=== Section Start ===

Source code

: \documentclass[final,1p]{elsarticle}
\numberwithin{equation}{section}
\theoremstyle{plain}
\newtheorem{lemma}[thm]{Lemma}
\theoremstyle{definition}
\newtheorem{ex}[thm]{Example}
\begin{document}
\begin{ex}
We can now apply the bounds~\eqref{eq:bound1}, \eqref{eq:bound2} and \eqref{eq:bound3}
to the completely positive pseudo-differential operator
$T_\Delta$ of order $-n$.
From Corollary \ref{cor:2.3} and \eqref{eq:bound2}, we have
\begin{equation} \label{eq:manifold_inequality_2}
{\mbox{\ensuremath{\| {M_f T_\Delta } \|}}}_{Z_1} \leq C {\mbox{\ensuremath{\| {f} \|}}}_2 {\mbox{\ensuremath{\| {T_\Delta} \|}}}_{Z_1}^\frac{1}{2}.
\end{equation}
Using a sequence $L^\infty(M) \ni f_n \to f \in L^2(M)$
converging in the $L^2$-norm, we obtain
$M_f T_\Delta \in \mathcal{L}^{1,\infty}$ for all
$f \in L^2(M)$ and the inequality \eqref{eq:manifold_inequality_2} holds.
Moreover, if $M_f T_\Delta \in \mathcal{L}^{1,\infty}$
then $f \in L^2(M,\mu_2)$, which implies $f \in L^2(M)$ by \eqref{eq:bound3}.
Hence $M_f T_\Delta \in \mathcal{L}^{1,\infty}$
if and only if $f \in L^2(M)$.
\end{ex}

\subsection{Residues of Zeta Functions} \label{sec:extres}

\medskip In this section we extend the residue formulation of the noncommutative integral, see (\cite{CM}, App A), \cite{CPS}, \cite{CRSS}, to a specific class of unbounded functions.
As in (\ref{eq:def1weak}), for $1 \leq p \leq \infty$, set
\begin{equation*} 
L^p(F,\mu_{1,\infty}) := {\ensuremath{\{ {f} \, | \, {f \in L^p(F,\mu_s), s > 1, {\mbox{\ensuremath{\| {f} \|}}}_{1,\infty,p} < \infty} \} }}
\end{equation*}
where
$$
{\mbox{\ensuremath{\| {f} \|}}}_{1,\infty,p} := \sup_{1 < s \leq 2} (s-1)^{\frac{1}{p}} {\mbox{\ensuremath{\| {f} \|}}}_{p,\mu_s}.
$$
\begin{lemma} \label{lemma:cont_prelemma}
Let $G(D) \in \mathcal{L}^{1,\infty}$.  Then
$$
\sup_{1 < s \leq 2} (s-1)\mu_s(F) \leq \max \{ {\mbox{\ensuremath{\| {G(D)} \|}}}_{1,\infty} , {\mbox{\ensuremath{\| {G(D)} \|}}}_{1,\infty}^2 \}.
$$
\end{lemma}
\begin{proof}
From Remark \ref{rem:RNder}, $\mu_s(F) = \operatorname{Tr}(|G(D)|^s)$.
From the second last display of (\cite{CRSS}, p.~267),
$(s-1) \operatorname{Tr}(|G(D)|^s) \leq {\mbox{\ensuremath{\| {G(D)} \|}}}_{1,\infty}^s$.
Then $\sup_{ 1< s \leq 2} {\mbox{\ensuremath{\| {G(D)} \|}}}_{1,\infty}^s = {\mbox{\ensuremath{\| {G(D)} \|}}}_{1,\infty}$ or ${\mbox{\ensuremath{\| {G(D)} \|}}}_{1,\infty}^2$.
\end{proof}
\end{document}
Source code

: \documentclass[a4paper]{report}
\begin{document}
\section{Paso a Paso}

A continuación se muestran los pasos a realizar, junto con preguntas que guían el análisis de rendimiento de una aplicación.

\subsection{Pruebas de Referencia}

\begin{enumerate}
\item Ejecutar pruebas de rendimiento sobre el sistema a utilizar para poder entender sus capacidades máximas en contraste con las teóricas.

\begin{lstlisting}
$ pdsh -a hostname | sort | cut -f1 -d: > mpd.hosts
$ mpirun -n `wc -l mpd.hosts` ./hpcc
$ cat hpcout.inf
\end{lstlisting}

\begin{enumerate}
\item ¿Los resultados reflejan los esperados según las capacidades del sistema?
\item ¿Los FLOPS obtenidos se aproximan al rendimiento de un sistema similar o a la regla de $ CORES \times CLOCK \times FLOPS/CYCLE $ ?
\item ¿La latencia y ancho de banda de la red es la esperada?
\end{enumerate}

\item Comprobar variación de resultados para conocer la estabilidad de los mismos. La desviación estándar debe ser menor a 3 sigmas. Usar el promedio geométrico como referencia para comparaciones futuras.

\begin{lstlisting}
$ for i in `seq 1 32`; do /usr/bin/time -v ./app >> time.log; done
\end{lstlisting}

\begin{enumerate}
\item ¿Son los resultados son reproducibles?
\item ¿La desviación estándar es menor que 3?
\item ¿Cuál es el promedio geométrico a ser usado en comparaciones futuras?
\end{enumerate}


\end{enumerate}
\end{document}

=== Section End ===

### EXERCISE INSTRUCTIONS:
Your answer must be a single number: the count of lines in the records above that contain "rendimiento".

### RESPONSE:
3